**Task to carry out**
Omitting all pictures, copy word for word the lines from the line containing "[(Back to Main Page)](../../#)" through the final line of the entries.

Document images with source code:
Content starts
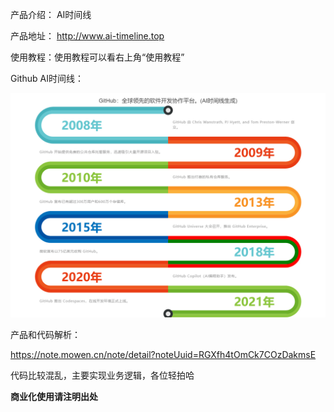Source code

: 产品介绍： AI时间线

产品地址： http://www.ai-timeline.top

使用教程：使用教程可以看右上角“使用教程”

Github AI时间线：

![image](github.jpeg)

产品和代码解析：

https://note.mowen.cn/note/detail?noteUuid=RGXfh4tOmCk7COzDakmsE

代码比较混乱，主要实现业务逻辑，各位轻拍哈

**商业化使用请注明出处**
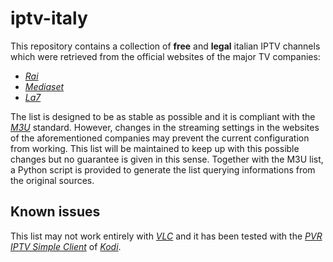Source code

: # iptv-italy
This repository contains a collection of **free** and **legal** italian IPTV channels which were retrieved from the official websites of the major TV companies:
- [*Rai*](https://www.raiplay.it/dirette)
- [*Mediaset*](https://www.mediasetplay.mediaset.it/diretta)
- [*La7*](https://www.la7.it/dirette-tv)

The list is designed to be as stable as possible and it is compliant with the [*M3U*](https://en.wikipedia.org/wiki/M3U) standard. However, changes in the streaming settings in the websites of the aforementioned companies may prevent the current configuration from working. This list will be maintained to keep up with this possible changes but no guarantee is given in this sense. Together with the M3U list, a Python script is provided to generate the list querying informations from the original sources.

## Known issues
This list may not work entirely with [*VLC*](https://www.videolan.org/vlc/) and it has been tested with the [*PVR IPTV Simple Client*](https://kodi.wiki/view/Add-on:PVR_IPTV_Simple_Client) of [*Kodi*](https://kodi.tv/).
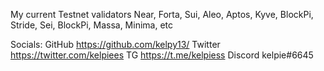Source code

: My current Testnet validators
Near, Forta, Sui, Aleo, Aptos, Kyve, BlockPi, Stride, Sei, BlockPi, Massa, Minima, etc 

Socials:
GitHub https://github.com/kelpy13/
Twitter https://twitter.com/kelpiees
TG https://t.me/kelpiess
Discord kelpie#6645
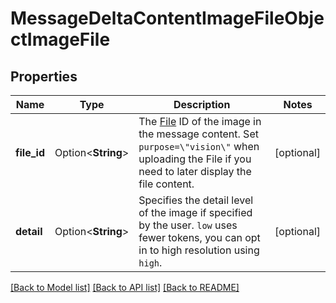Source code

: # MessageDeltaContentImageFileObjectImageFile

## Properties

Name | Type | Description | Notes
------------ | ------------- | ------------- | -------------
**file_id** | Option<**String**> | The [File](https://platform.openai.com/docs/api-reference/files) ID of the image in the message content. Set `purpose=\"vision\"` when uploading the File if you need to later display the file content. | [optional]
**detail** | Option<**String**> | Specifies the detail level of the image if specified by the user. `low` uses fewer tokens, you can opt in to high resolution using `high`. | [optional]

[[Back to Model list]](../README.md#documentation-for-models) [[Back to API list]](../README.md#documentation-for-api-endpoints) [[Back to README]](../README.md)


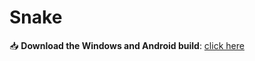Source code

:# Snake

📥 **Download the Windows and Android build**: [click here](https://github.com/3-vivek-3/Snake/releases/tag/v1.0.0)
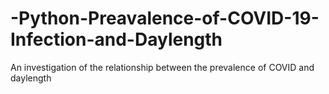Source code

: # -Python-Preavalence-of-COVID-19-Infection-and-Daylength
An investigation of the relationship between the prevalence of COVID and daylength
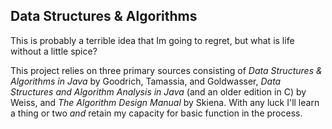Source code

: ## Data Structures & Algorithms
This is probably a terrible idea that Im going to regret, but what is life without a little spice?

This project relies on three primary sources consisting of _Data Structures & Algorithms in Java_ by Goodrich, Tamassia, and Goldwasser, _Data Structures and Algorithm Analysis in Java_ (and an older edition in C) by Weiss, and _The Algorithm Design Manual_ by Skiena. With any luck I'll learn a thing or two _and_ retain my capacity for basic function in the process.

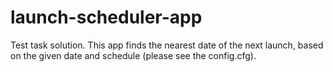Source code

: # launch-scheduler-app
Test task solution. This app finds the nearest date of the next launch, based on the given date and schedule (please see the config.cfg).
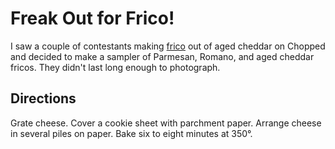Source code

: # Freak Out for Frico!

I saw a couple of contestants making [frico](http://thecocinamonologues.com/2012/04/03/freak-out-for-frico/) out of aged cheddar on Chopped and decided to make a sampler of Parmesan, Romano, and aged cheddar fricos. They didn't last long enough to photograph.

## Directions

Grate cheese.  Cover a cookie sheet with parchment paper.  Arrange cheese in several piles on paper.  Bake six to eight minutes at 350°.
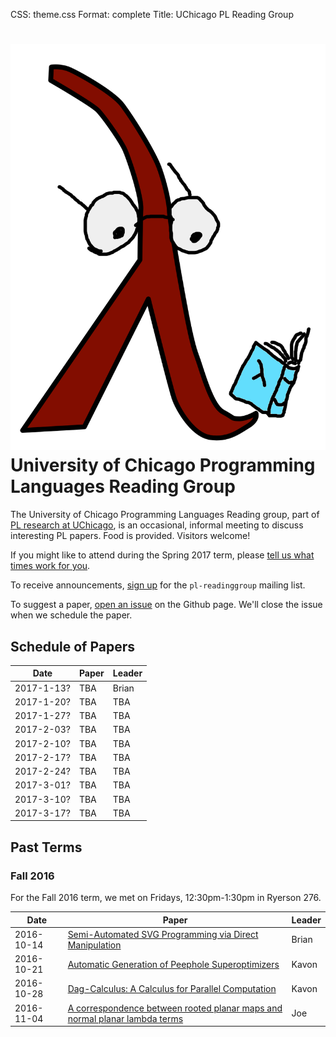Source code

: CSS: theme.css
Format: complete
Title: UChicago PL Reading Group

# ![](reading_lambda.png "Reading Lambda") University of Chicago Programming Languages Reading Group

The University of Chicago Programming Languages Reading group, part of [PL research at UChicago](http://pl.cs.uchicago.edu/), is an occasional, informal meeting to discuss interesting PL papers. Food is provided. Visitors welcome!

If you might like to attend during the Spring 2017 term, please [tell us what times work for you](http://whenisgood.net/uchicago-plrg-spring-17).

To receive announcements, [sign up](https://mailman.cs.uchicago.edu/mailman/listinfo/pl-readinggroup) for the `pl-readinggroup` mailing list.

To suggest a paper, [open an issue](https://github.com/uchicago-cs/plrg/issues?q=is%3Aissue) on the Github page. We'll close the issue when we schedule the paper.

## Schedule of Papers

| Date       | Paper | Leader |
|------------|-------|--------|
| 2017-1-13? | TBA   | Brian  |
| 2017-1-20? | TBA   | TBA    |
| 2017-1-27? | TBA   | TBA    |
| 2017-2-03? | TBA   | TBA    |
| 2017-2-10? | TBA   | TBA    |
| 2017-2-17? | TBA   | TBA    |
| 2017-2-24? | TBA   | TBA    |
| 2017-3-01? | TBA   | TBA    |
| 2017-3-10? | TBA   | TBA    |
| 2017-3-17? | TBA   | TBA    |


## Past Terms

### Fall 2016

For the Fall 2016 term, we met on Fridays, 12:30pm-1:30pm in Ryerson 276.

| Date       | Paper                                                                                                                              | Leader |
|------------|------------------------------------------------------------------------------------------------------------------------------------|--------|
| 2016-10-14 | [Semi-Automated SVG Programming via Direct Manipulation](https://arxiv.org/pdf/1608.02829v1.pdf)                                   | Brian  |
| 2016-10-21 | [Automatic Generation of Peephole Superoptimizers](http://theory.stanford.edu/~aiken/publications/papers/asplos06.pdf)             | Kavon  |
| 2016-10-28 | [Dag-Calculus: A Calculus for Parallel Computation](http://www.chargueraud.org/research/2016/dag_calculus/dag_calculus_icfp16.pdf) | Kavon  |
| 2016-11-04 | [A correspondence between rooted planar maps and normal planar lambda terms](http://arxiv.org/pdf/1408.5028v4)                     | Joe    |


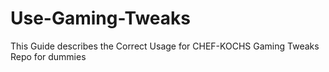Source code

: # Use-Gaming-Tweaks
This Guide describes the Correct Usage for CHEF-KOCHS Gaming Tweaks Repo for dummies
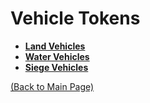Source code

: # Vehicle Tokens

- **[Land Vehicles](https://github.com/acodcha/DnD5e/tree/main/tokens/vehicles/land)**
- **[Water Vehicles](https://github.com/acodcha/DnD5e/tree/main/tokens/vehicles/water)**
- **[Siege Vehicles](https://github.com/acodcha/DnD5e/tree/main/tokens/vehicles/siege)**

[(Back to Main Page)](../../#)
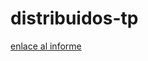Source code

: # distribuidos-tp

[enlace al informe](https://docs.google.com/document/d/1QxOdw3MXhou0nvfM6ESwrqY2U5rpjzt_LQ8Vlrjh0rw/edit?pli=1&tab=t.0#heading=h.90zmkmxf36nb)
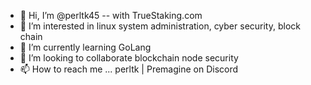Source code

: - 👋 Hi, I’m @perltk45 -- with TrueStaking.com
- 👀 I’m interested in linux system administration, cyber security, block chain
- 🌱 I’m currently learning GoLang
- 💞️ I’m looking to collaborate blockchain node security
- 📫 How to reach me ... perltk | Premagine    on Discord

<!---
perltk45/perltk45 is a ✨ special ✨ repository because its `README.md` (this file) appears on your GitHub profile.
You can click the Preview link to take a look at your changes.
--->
Content ends
**Output below**
[(Back to Main Page)](../../#)
Source code

: # distribuidos-tp

[enlace al informe](https://docs.google.com/document/d/1QxOdw3MXhou0nvfM6ESwrqY2U5rpjzt_LQ8Vlrjh0rw/edit?pli=1&tab=t.0#heading=h.90zmkmxf36nb)
Source code

: - 👋 Hi, I’m @perltk45 -- with TrueStaking.com
- 👀 I’m interested in linux system administration, cyber security, block chain
- 🌱 I’m currently learning GoLang
- 💞️ I’m looking to collaborate blockchain node security
- 📫 How to reach me ... perltk | Premagine    on Discord

<!---
perltk45/perltk45 is a ✨ special ✨ repository because its `README.md` (this file) appears on your GitHub profile.
You can click the Preview link to take a look at your changes.
--->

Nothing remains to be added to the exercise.